(Rendered images with source text)
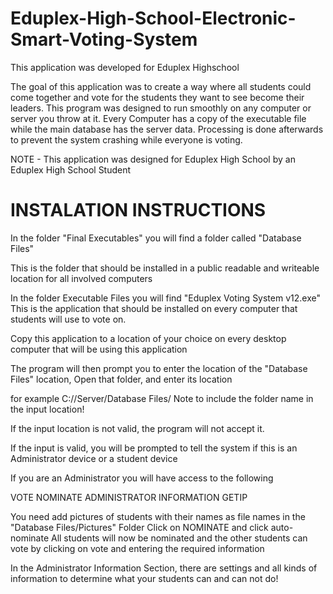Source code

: # Eduplex-High-School-Electronic-Smart-Voting-System
This application was developed for Eduplex Highschool

The goal of this application was to create a way where all students could come together and vote
for the students they want to see become their leaders. 
This program was designed to run smoothly on any computer or server you throw at it.
Every Computer has a copy of the executable file while the main database has the server data. 
Processing is done afterwards to prevent the system crashing while everyone is voting.

NOTE - This application was designed for Eduplex High School by an Eduplex High School Student

# INSTALATION INSTRUCTIONS

In the folder "Final Executables" you will find a folder called "Database Files"

This is the folder that should be installed in a public readable and writeable location for all involved computers

In the folder Executable Files you will find "Eduplex Voting System v12.exe"
This is the application that should be installed on every computer that students will use to vote on.

Copy this application to a location of your choice on every desktop computer that will be using this application

The program will then prompt you to enter the location of the "Database Files" location, Open that folder, and enter its location

for example C://Server/Database Files/
Note to include the folder name in the input location!

If the input location is not valid, the program will not accept it.

If the input is valid, you will be prompted to tell the system if this is an Administrator device or a student device

If you are an Administrator you will have access to the following

VOTE
NOMINATE
ADMINISTRATOR INFORMATION
GETIP

You need add pictures of students with their names as file names in the "Database Files/Pictures" Folder
Click on NOMINATE and click auto-nominate
All students will now be nominated and the other students can vote by clicking on vote and entering the required information

In the Administrator Information Section, there are settings and all kinds of information to determine what your students can and can not do!

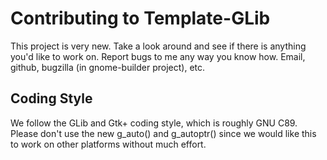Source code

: # Contributing to Template-GLib

This project is very new.
Take a look around and see if there is anything you'd like to work on.
Report bugs to me any way you know how.
Email, github, bugzilla (in gnome-builder project), etc.

## Coding Style

We follow the GLib and Gtk+ coding style, which is roughly GNU C89.
Please don't use the new g_auto() and g_autoptr() since we would like
this to work on other platforms without much effort.
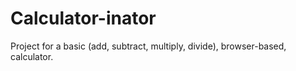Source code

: # Calculator-inator

Project for a basic (add, subtract, multiply, divide), browser-based, calculator.
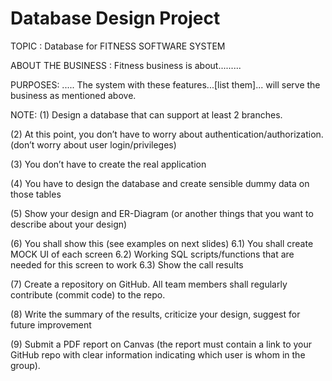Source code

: # Database Design Project
TOPIC : Database for FITNESS SOFTWARE SYSTEM

ABOUT THE BUSINESS : Fitness business is about.........

PURPOSES: ..... The system with these features...[list them]... will serve the business as mentioned above.

NOTE:
(1) Design a database that can support at least 2 branches.

(2) At this point, you don’t have to worry about authentication/authorization. (don’t worry about user login/privileges)

(3) You don’t have to create the real application

(4) You have to design the database and create sensible dummy data on those tables

(5) Show your design and ER-Diagram (or another things that you want to describe about your design)

(6) You shall show this (see examples on next slides)
6.1) You shall create MOCK UI of each screen
6.2) Working SQL scripts/functions that are needed for this screen to work
6.3) Show the call results

(7) Create a repository on GitHub. All team members shall regularly contribute (commit code) to the repo.

(8) Write the summary of the results, criticize your design, suggest for future improvement

(9) Submit a PDF report on Canvas (the report must contain a link to your GitHub repo with clear information indicating
which user is whom in the group).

* [What this task involves]:
Wherever a line in the data above contains the word "there", copy that line.

* [Response to this task]:
In the Administrator Information Section, there are settings and all kinds of information to determine what your students can and can not do!
Take a look around and see if there is anything you'd like to work on.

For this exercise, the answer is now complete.